# [Aim of the exercise]
From the first line of the records below, transcribe each line exactly up to and including the one with "The existence of"; pictures stay out.

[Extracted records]
####
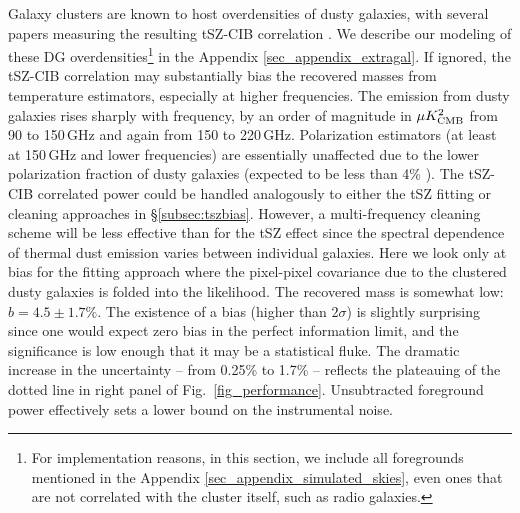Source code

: Galaxy clusters are known to host overdensities of dusty galaxies, with several papers measuring the resulting tSZ-CIB correlation \citep{dunkley13, george15, planck16tsz-cib}.
We describe our modeling of these DG overdensities\footnote{For implementation reasons, in this section, we include all foregrounds mentioned in the Appendix \ref{sec_appendix_simulated_skies}, even ones that are not correlated with the cluster itself, such as radio galaxies.} in the Appendix \ref{sec_appendix_extragal}.
If ignored, the tSZ-CIB correlation may substantially bias the recovered masses from temperature estimators, especially at higher frequencies.
The emission from dusty galaxies rises sharply with frequency, by an order of magnitude in $\mu K^2_{\rm CMB}$ from 90 to 150\,GHz and again from 150 to 220\,GHz.
Polarization estimators (at least at 150\,GHz and lower frequencies) are essentially unaffected due to the lower polarization fraction  of dusty galaxies (expected to be less than 4\% \citep{manzotti17,seiffert07}).
The tSZ-CIB correlated power could be handled analogously to either the tSZ fitting or cleaning approaches in \S\ref{subsec:tszbias}.
However, a multi-frequency cleaning scheme will be less effective than for the tSZ effect since the spectral dependence of thermal dust emission varies between individual galaxies.
Here we look only at bias for the fitting approach where the pixel-pixel covariance due to the clustered dusty galaxies is folded into the likelihood.
The recovered mass is somewhat low: $b=4.5 \pm 1.7\%$.
The existence of a bias (higher than $2\sigma$) is slightly surprising since one would expect zero bias in the perfect information limit, and the significance is low enough that it may be a statistical fluke.
The dramatic increase in the uncertainty -- from 0.25\% to 1.7\% -- reflects the plateauing of the dotted line in right panel of Fig.~\ref{fig_performance}.
Unsubtracted foreground power effectively sets a lower bound on the instrumental noise.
####
# [Task output]
Source code

: Galaxy clusters are known to host overdensities of dusty galaxies, with several papers measuring the resulting tSZ-CIB correlation \citep{dunkley13, george15, planck16tsz-cib}.
We describe our modeling of these DG overdensities\footnote{For implementation reasons, in this section, we include all foregrounds mentioned in the Appendix \ref{sec_appendix_simulated_skies}, even ones that are not correlated with the cluster itself, such as radio galaxies.} in the Appendix \ref{sec_appendix_extragal}.
If ignored, the tSZ-CIB correlation may substantially bias the recovered masses from temperature estimators, especially at higher frequencies.
The emission from dusty galaxies rises sharply with frequency, by an order of magnitude in $\mu K^2_{\rm CMB}$ from 90 to 150\,GHz and again from 150 to 220\,GHz.
Polarization estimators (at least at 150\,GHz and lower frequencies) are essentially unaffected due to the lower polarization fraction  of dusty galaxies (expected to be less than 4\% \citep{manzotti17,seiffert07}).
The tSZ-CIB correlated power could be handled analogously to either the tSZ fitting or cleaning approaches in \S\ref{subsec:tszbias}.
However, a multi-frequency cleaning scheme will be less effective than for the tSZ effect since the spectral dependence of thermal dust emission varies between individual galaxies.
Here we look only at bias for the fitting approach where the pixel-pixel covariance due to the clustered dusty galaxies is folded into the likelihood.
The recovered mass is somewhat low: $b=4.5 \pm 1.7\%$.
The existence of a bias (higher than $2\sigma$) is slightly surprising since one would expect zero bias in the perfect information limit, and the significance is low enough that it may be a statistical fluke.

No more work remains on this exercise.